The tomb that had yielded shabtis of Paser, G320, unfortunately frustrated us. The ceiling of the substructure, located 7, below the surface, was fully collapsed. The large boulders in the entrance and cracks in the still intact rock above the chambers proved too large an obstacle and acted as a reminder of the dangers of the unstable schist bedrock. Consequently, excavation was impossible.
On the plus side, the early end of excavation in G320 gave us time to excavate two tombs, G250 and G251, in an unexplored area of Cemetery C. Located on the escarpment east of the cemetery were two isolated and small burial mounds, conforming in size and architecture to other examples in Cemeteries C and D. However, in contrast to the tombs in Cemetery C, both had rock-cut substructures. In the case of G250, it consisted of a sizable rectangular shaft similar to our post-New Kingdom niche burials, even though a niche itself was missing. Nevertheless, the location, size and rock-cut nature signify a special position of the person buried in tomb at some point during the 10th-9th centuries BC.

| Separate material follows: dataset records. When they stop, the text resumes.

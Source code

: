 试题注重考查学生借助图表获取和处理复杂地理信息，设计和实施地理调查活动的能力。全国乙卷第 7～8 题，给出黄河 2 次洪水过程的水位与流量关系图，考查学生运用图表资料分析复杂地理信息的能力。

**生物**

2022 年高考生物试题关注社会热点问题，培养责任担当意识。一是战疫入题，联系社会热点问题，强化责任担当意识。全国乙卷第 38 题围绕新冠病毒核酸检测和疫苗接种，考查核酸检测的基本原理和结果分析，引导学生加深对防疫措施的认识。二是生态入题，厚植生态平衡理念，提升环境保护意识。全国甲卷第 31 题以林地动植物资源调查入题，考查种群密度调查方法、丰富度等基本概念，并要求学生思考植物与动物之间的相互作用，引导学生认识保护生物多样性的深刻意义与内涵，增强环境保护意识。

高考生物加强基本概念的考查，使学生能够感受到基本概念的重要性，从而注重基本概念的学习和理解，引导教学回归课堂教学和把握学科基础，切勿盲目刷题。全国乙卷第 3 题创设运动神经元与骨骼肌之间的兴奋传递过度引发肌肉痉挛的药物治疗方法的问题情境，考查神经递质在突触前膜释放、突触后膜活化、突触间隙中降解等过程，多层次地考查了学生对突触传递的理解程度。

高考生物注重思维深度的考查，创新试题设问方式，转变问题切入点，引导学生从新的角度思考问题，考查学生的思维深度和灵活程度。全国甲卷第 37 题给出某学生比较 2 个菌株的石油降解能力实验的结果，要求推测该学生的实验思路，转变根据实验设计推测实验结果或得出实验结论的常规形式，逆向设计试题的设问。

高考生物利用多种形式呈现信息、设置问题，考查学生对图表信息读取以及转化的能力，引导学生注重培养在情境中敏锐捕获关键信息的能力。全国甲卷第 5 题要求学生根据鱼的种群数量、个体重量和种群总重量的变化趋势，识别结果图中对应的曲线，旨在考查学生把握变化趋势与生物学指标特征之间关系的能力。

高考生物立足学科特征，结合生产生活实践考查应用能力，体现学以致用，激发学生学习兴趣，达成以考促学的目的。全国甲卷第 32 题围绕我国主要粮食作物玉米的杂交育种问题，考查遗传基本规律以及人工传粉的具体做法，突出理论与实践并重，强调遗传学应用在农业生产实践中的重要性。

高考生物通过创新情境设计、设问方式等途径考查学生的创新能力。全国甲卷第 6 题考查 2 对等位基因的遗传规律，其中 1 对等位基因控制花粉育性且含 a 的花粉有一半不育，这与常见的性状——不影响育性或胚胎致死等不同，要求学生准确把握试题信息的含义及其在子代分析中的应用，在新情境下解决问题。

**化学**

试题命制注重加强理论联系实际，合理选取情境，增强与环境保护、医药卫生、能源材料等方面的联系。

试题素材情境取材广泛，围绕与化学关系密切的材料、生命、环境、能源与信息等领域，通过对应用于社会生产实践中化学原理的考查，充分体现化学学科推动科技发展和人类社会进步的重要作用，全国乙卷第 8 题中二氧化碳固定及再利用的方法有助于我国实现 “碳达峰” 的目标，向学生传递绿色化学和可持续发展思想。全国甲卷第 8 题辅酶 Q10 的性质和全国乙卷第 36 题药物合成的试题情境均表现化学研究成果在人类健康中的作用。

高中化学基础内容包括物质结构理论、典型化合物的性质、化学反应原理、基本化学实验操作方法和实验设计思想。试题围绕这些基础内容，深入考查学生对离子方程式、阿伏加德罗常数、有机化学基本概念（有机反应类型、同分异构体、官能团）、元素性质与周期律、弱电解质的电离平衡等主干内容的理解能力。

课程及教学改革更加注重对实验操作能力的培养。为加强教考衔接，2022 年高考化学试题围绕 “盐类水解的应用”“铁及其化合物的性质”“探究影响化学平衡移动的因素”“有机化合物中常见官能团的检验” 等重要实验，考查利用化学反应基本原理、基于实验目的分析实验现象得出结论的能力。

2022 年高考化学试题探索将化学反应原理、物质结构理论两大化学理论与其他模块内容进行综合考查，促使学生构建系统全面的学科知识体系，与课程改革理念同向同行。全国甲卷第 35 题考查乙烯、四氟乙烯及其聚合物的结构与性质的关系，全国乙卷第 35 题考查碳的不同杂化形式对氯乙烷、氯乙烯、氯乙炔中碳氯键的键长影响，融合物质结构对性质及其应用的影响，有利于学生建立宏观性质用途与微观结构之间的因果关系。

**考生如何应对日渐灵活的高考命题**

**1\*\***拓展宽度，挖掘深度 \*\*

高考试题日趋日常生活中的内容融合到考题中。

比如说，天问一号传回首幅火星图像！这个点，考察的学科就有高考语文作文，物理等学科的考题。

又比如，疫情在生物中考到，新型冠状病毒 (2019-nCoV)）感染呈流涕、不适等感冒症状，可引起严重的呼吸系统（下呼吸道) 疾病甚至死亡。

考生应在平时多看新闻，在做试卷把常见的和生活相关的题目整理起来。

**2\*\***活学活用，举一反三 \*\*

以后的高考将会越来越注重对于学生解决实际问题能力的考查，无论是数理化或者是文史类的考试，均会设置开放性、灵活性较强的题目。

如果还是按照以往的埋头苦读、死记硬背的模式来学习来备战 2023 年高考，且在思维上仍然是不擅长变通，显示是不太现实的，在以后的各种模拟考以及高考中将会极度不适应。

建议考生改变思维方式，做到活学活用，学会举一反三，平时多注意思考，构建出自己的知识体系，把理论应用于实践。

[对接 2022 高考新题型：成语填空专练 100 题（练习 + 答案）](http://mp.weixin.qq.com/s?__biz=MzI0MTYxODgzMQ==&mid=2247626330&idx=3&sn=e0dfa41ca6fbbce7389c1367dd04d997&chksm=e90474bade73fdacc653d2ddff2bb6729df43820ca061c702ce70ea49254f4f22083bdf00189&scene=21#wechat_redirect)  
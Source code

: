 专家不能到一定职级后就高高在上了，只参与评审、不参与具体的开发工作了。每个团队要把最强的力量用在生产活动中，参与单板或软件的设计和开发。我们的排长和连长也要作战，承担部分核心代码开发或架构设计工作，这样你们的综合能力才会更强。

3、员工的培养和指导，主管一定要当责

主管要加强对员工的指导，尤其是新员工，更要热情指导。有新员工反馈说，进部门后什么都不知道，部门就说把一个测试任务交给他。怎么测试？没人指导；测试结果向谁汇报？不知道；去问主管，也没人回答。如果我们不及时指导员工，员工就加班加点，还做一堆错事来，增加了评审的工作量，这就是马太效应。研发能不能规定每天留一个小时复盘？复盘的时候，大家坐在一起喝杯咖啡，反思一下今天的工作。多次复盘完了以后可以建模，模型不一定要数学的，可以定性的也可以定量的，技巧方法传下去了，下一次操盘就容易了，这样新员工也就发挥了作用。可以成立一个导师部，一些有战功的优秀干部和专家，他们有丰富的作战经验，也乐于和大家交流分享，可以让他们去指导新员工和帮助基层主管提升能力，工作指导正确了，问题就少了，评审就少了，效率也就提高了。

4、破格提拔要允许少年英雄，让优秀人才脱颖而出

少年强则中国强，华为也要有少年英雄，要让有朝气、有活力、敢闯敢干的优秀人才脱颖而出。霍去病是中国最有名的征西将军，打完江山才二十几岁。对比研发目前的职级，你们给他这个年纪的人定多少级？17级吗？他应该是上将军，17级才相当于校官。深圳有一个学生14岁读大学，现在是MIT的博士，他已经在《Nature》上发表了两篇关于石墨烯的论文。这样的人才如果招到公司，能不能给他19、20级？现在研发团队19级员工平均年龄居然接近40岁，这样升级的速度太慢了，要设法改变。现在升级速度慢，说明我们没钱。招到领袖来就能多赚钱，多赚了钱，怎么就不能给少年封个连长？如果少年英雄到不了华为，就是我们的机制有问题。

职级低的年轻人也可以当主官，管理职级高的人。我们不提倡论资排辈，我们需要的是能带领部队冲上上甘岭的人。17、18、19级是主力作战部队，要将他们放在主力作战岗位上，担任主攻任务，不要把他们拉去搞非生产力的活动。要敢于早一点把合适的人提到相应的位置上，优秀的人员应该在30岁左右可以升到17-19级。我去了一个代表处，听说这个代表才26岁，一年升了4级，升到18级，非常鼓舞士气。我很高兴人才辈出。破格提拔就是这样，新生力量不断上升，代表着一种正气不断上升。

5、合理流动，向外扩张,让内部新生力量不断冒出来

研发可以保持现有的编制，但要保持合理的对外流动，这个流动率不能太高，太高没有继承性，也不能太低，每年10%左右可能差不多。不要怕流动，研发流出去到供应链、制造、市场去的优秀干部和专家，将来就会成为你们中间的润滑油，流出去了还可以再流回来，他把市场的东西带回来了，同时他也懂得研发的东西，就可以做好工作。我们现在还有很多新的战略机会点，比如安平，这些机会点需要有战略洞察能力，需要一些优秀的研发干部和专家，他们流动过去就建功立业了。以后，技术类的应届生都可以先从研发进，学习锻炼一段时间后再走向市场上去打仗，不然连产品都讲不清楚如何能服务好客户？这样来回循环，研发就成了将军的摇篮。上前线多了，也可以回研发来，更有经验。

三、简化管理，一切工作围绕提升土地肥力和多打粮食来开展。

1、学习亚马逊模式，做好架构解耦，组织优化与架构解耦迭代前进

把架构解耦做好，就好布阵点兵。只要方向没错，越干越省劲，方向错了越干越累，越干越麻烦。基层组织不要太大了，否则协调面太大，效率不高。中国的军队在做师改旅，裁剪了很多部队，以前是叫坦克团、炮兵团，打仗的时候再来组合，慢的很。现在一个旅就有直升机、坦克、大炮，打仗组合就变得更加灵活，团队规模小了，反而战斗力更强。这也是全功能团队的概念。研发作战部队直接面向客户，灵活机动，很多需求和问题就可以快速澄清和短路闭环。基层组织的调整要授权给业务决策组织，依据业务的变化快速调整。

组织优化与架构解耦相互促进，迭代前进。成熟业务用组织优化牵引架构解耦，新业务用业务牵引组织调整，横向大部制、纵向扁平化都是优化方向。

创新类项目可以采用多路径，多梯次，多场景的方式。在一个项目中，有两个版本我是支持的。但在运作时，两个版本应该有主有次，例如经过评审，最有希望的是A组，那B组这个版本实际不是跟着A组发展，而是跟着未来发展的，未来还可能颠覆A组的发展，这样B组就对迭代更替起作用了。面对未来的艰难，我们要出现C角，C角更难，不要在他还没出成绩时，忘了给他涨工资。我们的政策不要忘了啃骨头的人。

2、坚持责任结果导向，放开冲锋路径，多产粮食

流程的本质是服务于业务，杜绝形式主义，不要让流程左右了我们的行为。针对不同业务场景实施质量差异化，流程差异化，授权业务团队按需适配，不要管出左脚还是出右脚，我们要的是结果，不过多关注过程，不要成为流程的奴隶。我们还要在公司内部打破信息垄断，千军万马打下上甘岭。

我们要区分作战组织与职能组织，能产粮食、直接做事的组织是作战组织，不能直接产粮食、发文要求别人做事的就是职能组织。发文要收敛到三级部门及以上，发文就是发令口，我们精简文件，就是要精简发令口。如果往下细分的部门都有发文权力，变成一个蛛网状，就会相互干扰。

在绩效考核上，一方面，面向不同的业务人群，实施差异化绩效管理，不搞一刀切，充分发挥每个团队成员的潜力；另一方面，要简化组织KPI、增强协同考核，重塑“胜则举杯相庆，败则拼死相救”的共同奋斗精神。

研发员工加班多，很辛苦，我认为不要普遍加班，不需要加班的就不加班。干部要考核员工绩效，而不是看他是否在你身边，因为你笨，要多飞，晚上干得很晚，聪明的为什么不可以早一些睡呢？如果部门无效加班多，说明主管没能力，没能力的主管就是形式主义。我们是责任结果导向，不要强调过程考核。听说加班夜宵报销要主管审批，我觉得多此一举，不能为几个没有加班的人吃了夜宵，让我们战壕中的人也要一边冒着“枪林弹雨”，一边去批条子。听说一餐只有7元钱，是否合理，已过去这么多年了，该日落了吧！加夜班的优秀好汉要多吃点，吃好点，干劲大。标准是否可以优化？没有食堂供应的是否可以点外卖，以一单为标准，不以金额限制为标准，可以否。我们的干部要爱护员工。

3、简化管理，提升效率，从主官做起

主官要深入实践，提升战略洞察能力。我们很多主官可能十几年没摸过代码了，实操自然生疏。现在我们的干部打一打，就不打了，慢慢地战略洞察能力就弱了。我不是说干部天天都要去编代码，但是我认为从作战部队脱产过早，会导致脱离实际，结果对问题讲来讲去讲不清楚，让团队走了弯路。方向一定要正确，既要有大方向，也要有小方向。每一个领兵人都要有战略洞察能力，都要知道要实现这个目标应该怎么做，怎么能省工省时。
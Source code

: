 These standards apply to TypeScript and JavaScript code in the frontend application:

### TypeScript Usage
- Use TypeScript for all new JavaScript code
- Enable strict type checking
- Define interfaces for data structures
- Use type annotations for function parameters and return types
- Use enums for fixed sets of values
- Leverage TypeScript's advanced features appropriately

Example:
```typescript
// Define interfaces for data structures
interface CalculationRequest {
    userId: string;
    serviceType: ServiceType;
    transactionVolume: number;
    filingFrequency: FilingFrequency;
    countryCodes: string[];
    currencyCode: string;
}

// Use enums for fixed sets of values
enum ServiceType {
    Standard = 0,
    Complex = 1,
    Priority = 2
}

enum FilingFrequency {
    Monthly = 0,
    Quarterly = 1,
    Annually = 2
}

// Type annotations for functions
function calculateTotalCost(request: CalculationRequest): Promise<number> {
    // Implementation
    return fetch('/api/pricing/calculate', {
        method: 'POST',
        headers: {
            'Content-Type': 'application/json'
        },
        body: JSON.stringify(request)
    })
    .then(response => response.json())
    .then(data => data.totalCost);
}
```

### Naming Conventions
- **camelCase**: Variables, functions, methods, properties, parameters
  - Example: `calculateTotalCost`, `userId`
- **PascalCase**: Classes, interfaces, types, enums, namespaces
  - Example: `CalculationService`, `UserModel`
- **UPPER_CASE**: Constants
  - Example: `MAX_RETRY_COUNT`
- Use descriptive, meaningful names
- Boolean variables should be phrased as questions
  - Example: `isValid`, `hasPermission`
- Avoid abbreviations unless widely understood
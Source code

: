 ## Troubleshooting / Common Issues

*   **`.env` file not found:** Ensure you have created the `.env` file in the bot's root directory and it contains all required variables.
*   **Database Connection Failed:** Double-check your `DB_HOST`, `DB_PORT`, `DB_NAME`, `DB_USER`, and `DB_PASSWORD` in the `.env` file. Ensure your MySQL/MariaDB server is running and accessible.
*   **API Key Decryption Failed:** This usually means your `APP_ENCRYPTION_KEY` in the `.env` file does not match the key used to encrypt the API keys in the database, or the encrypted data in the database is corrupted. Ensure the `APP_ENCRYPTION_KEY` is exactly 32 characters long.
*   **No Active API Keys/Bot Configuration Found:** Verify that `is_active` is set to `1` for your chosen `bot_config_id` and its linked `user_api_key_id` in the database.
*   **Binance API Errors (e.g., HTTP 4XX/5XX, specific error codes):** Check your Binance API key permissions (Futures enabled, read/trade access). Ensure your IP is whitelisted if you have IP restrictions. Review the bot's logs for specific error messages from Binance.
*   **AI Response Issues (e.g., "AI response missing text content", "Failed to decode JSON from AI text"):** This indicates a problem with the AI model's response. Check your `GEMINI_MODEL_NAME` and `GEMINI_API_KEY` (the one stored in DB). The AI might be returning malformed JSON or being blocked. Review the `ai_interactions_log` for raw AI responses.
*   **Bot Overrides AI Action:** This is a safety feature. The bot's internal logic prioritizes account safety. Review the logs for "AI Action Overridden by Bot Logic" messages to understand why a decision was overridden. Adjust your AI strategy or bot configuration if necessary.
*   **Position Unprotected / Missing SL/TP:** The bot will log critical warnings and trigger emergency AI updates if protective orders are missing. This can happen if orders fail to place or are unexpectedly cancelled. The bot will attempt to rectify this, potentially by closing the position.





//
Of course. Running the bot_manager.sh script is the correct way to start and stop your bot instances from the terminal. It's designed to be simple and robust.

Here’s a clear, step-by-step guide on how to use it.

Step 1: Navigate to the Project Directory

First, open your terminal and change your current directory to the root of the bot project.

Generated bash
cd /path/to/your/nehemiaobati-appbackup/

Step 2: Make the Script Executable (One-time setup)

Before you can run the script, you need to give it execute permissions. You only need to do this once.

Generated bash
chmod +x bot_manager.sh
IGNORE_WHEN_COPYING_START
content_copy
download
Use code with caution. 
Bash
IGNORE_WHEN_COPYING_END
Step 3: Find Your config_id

The second tomb – G251 – turned out to somewhat different. The pottery is fascinating – it includes “Khartoum Variant” (Mesolithic; 6000-4500 BC) sherds, but also forms that might be of C-Group, Pre-Kerma or Kerma (3000-1600 BC). Clearly a burial that long pre-dates the Ramesside occupation at Amara West, further research is needed to clarify at what date the tomb was constructed, and if some of the pottery (the Mesolithic) was recycled from nearby occupation sites.
Here ends our excavation project in the cemeteries of Amara West: analysis, interpretation and publication lies ahead. It is very sad for me to say good bye to this magical place for now, but they say “who once drank from the Nile will always come back”.